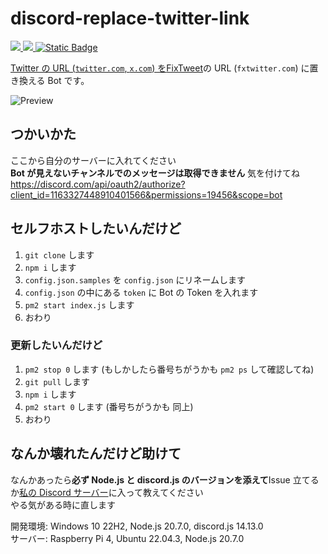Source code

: # discord-replace-twitter-link

<p>
<a href="https://discord.com/oauth2/authorize?client_id=1163327448910401566&permissions=19456&scope=bot"><img src="https://img.shields.io/badge/add%20your%20server-darkgreen?style=for-the-badge&logo=discord&logoColor=white">
<a href="https://discord.gg/XprScgmYna"><img src="https://img.shields.io/badge/join%20support%20server-blue?style=for-the-badge&logo=discord&logoColor=white">
<a href="https://discord.js.org"><img alt="Static Badge" src="https://img.shields.io/badge/discord.js-gray?style=for-the-badge&logo=node.js">
</p>

Twitter の URL (`twitter.com`, `x.com`) を[FixTweet](https://github.com/FixTweet/FixTweet)の URL (`fxtwitter.com`) に置き換える Bot です。

![Preview](https://github.com/Assault1892/discord-replace-twitter-link/assets/34514603/7afdd4cb-0d23-4f29-947f-043448c39f2f)

## つかいかた

ここから自分のサーバーに入れてください  
**Bot が見えないチャンネルでのメッセージは取得できません** 気を付けてね  
https://discord.com/api/oauth2/authorize?client_id=1163327448910401566&permissions=19456&scope=bot

## セルフホストしたいんだけど

1. `git clone` します
2. `npm i` します
3. `config.json.samples` を `config.json` にリネームします
4. `config.json` の中にある `token` に Bot の Token を入れます
5. `pm2 start index.js` します
6. おわり

### 更新したいんだけど

1. `pm2 stop 0` します (もしかしたら番号ちがうかも `pm2 ps` して確認してね)
2. `git pull` します
3. `npm i` します
4. `pm2 start 0` します (番号ちがうかも 同上)
5. おわり

## なんか壊れたんだけど助けて

なんかあったら**必ず Node.js と discord.js のバージョンを添えて**Issue 立てるか[私の Discord サーバー](https://discord.gg/XprScgmYna)に入って教えてください  
やる気がある時に直します

開発環境: Windows 10 22H2, Node.js 20.7.0, discord.js 14.13.0  
サーバー: Raspberry Pi 4, Ubuntu 22.04.3, Node.js 20.7.0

::::::

— WHAT THE TASK ASKS —
Return the entries verbatim, pictures excluded.

— RESPONSE BOX —
Source code

: # discord-replace-twitter-link

<p>
<a href="https://discord.com/oauth2/authorize?client_id=1163327448910401566&permissions=19456&scope=bot"><img src="https://img.shields.io/badge/add%20your%20server-darkgreen?style=for-the-badge&logo=discord&logoColor=white">
<a href="https://discord.gg/XprScgmYna"><img src="https://img.shields.io/badge/join%20support%20server-blue?style=for-the-badge&logo=discord&logoColor=white">
<a href="https://discord.js.org"><img alt="Static Badge" src="https://img.shields.io/badge/discord.js-gray?style=for-the-badge&logo=node.js">
</p>

Twitter の URL (`twitter.com`, `x.com`) を[FixTweet](https://github.com/FixTweet/FixTweet)の URL (`fxtwitter.com`) に置き換える Bot です。

![Preview](https://github.com/Assault1892/discord-replace-twitter-link/assets/34514603/7afdd4cb-0d23-4f29-947f-043448c39f2f)

## つかいかた

ここから自分のサーバーに入れてください  
**Bot が見えないチャンネルでのメッセージは取得できません** 気を付けてね  
https://discord.com/api/oauth2/authorize?client_id=1163327448910401566&permissions=19456&scope=bot

## セルフホストしたいんだけど

1. `git clone` します
2. `npm i` します
3. `config.json.samples` を `config.json` にリネームします
4. `config.json` の中にある `token` に Bot の Token を入れます
5. `pm2 start index.js` します
6. おわり

### 更新したいんだけど

1. `pm2 stop 0` します (もしかしたら番号ちがうかも `pm2 ps` して確認してね)
2. `git pull` します
3. `npm i` します
4. `pm2 start 0` します (番号ちがうかも 同上)
5. おわり

## なんか壊れたんだけど助けて

なんかあったら**必ず Node.js と discord.js のバージョンを添えて**Issue 立てるか[私の Discord サーバー](https://discord.gg/XprScgmYna)に入って教えてください  
やる気がある時に直します

開発環境: Windows 10 22H2, Node.js 20.7.0, discord.js 14.13.0  
サーバー: Raspberry Pi 4, Ubuntu 22.04.3, Node.js 20.7.0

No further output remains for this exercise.